Source records:
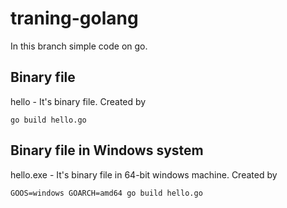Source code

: # traning-golang
In this branch simple code on go.
## Binary file
hello - It's binary file. Created by
```
go build hello.go
```
## Binary file in Windows system
hello.exe - It's binary file in 64-bit windows machine. Created by
```
GOOS=windows GOARCH=amd64 go build hello.go
```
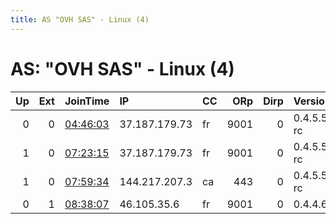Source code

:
 ```yaml
---
title: AS "OVH SAS" - Linux (4)
---
```


# AS: "OVH SAS" - Linux (4)

|   Up |   Ext | JoinTime                                                                                            | IP            | CC   |   ORp |   Dirp | Version    | Contact                      | Nickname   |   eFamMembers |
|-----:|------:|:----------------------------------------------------------------------------------------------------|:--------------|:-----|------:|-------:|:-----------|:-----------------------------|:-----------|--------------:|
|    0 |     0 | [04:46:03](https://metrics.torproject.org/rs.html#details/9F5E7F5A4D5D808B811DFC6D83483FD925085693) | 37.187.179.73 | fr   |  9001 |      0 | 0.4.5.5-rc | noob at sn00z dot com        | sn00z      |             1 |
|    1 |     0 | [07:23:15](https://metrics.torproject.org/rs.html#details/B089152423092C8E0CEC9F2A8F79684D79A5F65E) | 37.187.179.73 | fr   |  9001 |      0 | 0.4.5.5-rc | noob at sn00z dot com        | sn00z      |             1 |
|    1 |     0 | [07:59:34](https://metrics.torproject.org/rs.html#details/087B8D7656B4C4504868A296948DB3EB875CAFF2) | 144.217.207.3 | ca   |   443 |      0 | 0.4.5.5-rc | Relay &lt;relay1132 at secma | relay1132  |             1 |
|    0 |     1 | [08:38:07](https://metrics.torproject.org/rs.html#details/DE3C67DA03D30F28A3D522B2CF4F6FFB76FD9F4A) | 46.105.35.6   | fr   |  9001 |      0 | 0.4.4.6    | mni0N@gmail.com              | uni0N3     |             1 |
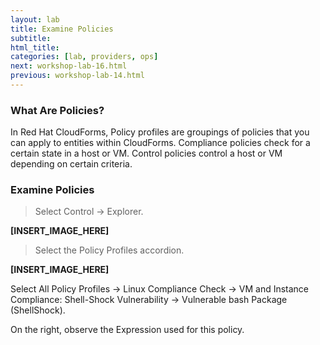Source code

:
 ```yaml
---
layout: lab
title: Examine Policies
subtitle:
html_title:
categories: [lab, providers, ops]
next: workshop-lab-16.html
previous: workshop-lab-14.html
---
```


### What Are Policies?

In Red Hat CloudForms, Policy profiles are groupings of policies that you can apply to entities within CloudForms. Compliance policies check for a certain state in a host or VM. Control policies control a host or VM depending on certain criteria.

### Examine Policies

> Select Control → Explorer.

**[INSERT_IMAGE_HERE]**

> Select the Policy Profiles accordion.

**[INSERT_IMAGE_HERE]**

Select All Policy Profiles → Linux Compliance Check → VM and Instance Compliance: Shell-Shock Vulnerability → Vulnerable bash Package (ShellShock).

On the right, observe the Expression used for this policy.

-- Work order --
Find each line above that contains "build", and copy those lines.

-- Written response --
go build hello.go
GOOS=windows GOARCH=amd64 go build hello.go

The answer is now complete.